Now Malaya stood up from the rickety folding chair, nearly banging into the police officer behind her.
“I don’t want to sit here.”
“We have to stay here. They might not tell us anything for a while. But it seems really calm. That’s a good sign.”
Malaya looked at her, and Coral waited to see if she would say something, but the girl just sat back down.
They stayed there, quiet, until Tom came over.
“Hi. Malaya Begtang? Is that right?”
Malaya looked at Tom and nodded yes.
“Listen, I know this must be scary for you. Things are going fine, though. We just want to go real slow, make sure there’s nothing happening. We don’t have any indication that anything is, and I’m sorry to scare you like this.”
Malaya’s lip quivered. Instantly, Coral saw her as she had been at four, at seven. She looked tough, but of course she wasn’t.
“This doesn’t look routine, but it is routine in some situations. And we’re always happy when we’ve overreacted. Okay?”
The girl nodded, but did not say anything.

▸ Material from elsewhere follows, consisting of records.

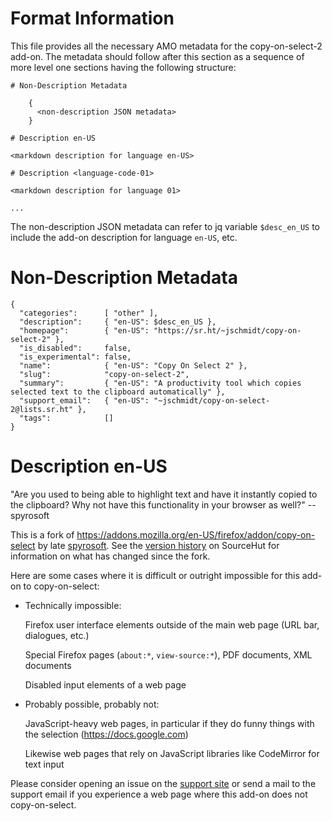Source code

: <!-- amo-metadata.md - copy-on-select-2 AMO metadata.
  ==
  == Copyright (C) 2022-2024 Jens Schmidt
  ==
  == This Source Code Form is subject to the terms of the Mozilla Public
  == License, v. 2.0. If a copy of the MPL was not distributed with this
  == file, You can obtain one at https://mozilla.org/MPL/2.0/.
  ==
  == SPDX-FileCopyrightText: 2022-2024 Jens Schmidt
  ==
  == SPDX-License-Identifier: MPL-2.0 -->

# Format Information

This file provides all the necessary AMO metadata for the
copy-on-select-2 add-on.  The metadata should follow after this
section as a sequence of more level one sections having the
following structure:

    # Non-Description Metadata

        {
          <non-description JSON metadata>
        }

    # Description en-US

    <markdown description for language en-US>

    # Description <language-code-01>

    <markdown description for language 01>

    ...

The non-description JSON metadata can refer to jq variable
`$desc_en_US` to include the add-on description for language
`en-US`, etc.

# Non-Description Metadata

    {
      "categories":      [ "other" ],
      "description":     { "en-US": $desc_en_US },
      "homepage":        { "en-US": "https://sr.ht/~jschmidt/copy-on-select-2" },
      "is_disabled":     false,
      "is_experimental": false,
      "name":            { "en-US": "Copy On Select 2" },
      "slug":            "copy-on-select-2",
      "summary":         { "en-US": "A productivity tool which copies selected text to the clipboard automatically" },
      "support_email":   { "en-US": "~jschmidt/copy-on-select-2@lists.sr.ht" },
      "tags":            []
    }

# Description en-US

"Are you used to being able to highlight text and have it
instantly copied to the clipboard?  Why not have this
functionality in your browser as well?" -- spyrosoft

This is a fork of
https://addons.mozilla.org/en-US/firefox/addon/copy-on-select by
late
[spyrosoft](https://addons.mozilla.org/en-US/firefox/user/5778000).
See the [version
history](https://git.sr.ht/~jschmidt/copy-on-select-2#version-history)
on SourceHut for information on what has changed since the fork.

Here are some cases where it is difficult or outright impossible
for this add-on to copy-on-select:

- Technically impossible:

  Firefox user interface elements outside of the main web page
  (URL bar, dialogues, etc.)

  Special Firefox pages (`about:*`, `view-source:*`), PDF
  documents, XML documents

  Disabled input elements of a web page

- Probably possible, probably not:

  JavaScript-heavy web pages, in particular if they do funny
  things with the selection (https://docs.google.com)

  Likewise web pages that rely on JavaScript libraries like
  CodeMirror for text input

Please consider opening an issue on the [support
site](https://github.com/farblos/copy-on-select-2/issues) or send
a mail to the support email if you experience a web page where
this add-on does not copy-on-select.
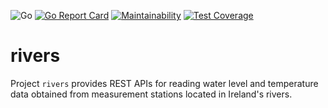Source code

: ![Go](https://github.com/qba73/rivers/workflows/Go/badge.svg)
[![Go Report Card](https://goreportcard.com/badge/github.com/qba73/rivers)](https://goreportcard.com/report/github.com/qba73/rivers)
[![Maintainability](https://api.codeclimate.com/v1/badges/049487670cd44b2ab841/maintainability)](https://codeclimate.com/github/qba73/rivers/maintainability)
[![Test Coverage](https://api.codeclimate.com/v1/badges/049487670cd44b2ab841/test_coverage)](https://codeclimate.com/github/qba73/rivers/test_coverage)

# rivers

Project `rivers` provides REST APIs for reading water level and temperature data obtained from measurement stations located in Ireland's rivers.
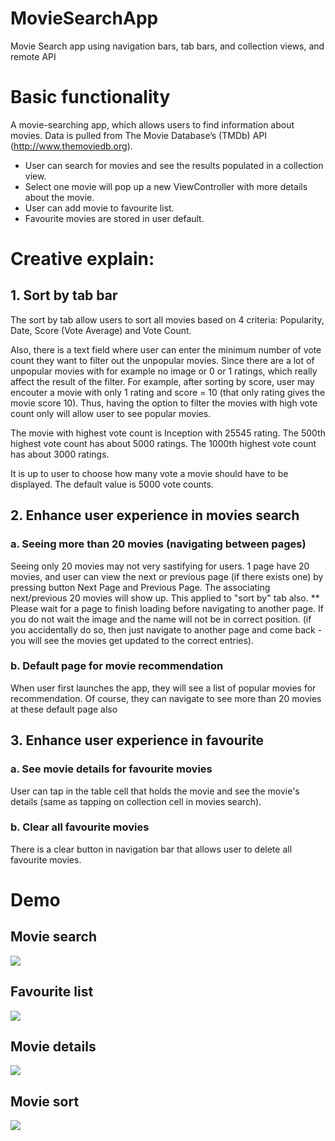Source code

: # MovieSearchApp
Movie Search app using navigation bars, tab bars, and collection views, and remote API

# Basic functionality

A movie-searching app, which allows users to find information about movies. Data is pulled from The Movie Database’s (TMDb) API (http://www.themoviedb.org).  
- User can search for movies and see the results populated in a collection view.  
- Select one movie will pop up a new ViewController with more details about the movie.  
- User can add movie to favourite list.  
- Favourite movies are stored in user default.  

# Creative explain: 

## 1. Sort by tab bar

The sort by tab allow users to sort all movies based on 4 criteria: Popularity, Date, Score (Vote Average) and Vote Count.

Also, there is a text field where user can enter the minimum number of vote count they want to filter out the unpopular movies.
Since there are a lot of unpopular movies with for example no image or 0 or 1 ratings, which really affect the result of the filter. For example, after sorting by score, user may encouter a movie with only 1 rating and score = 10 (that only rating gives the movie score 10). Thus, having the option to filter the movies with high vote count only will allow user to see popular movies.

The movie with highest vote count is Inception with 25545 rating. 
The 500th highest vote count has about 5000 ratings.
The 1000th highest vote count has about 3000 ratings.

It is up to user to choose how many vote a movie should have to be displayed. The default value is 5000 vote counts.

## 2. Enhance user experience in movies search

### a. Seeing more than 20 movies (navigating between pages)
Seeing only 20 movies may not very sastifying for users. 1 page have 20 movies, and user can view the next or previous page (if there exists one) by pressing button Next Page and Previous Page. The associating next/previous 20 movies will show up. This applied to "sort by" tab also. 
** Please wait for a page to finish loading before navigating to another page. If you do not wait the image and the name will not be in correct position. (if you accidentally do so, then just navigate to another page and come back - you will see the movies get updated to the correct entries).
### b. Default page for movie recommendation
When user first launches the app, they will see a list of popular movies for recommendation. Of course, they can navigate to see more than 20 movies at these default page also 

## 3. Enhance user experience in favourite

### a. See movie details for favourite movies
User can tap in the table cell that holds the movie and see the movie's details (same as tapping on collection cell in movies search).

### b. Clear all favourite movies
There is a clear button in navigation bar that allows user to delete all favourite movies.


# Demo

## Movie search
![](demo/movie_search)

## Favourite list
![](demo/favorite_list)

## Movie details
![](demo/movie_detail)

## Movie sort
![](demo/movies_sort)
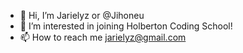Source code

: - 👋 Hi, I’m Jarielyz or @Jihoneu
- 👀 I’m interested in joining Holberton Coding School!
- 📫 How to reach me jarielyz@gmail.com

<!---
Jihoneu/Jihoneu is a ✨ special ✨ repository because its `README.md` (this file) appears on your GitHub profile.
You can click the Preview link to take a look at your changes.
--->
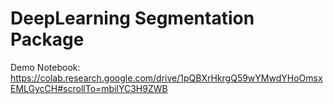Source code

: # DeepLearning Segmentation Package 

Demo Notebook: https://colab.research.google.com/drive/1pQBXrHkrgQ59wYMwdYHoOmsxEMLGycCH#scrollTo=mbilYC3H9ZWB
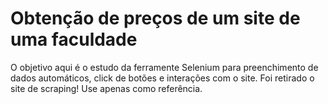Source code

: # Obtenção de preços de um site de uma faculdade

O objetivo aqui é o estudo da ferramente Selenium para preenchimento de dados automáticos, click de botões e interações com o site.
Foi retirado o site de scraping! Use apenas como referência.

“Just sit tight with Coral here. You couldn’t be in better hands right now.”
Malaya looked at Coral doubtfully, but Coral smiled, and the girl tried to smile in return. She was trembling now, and getting close to tears, so Coral waved Tom away and looked right into Malaya’s eyes.
“It’s going to be okay. I’m right here with you.”
“Do you think my dad’s there?”
“I don’t know, honey. Why do you think he might be?”
“Because I found him. And because he said he would visit me. And I told him where I lived.”
There was a pretty good chance that this was about her dad.
“I really don’t know anything at all. I just saw the police cars, and I came out because I know Tom. And then I saw you.”
“He didn’t seem like a bad man. My dad, I mean.”
“Well, we don’t know anything. Let’s just stay right here, with what we do know.”
“I just wanted to meet my father.”
“I understand that.”
Coral’s voice caught, and she batted back tears that rose in her eyes. Incredible. That she could still feel this pain, after all these years.
“I know how you feel.”
Malaya looked directly at her; she’d caught the change in Coral’s voice. She waited.
“I don’t know who my mother is. I mean, I had a mother, she raised me, but she isn’t my biological mother. And nobody knows who that was. You’re only about the fifth person in the world to know this about me.”
Malaya did not seem exactly surprised.
“Does it bother you? I mean, do you want to know her?”
“Yes. I’ve spent my whole life wanting to know who she was. But there isn’t any way to find her. I’ve tried. Or I did try, for a long time.”
“I’m sorry.”
I’m sorry. It made Coral want to cry.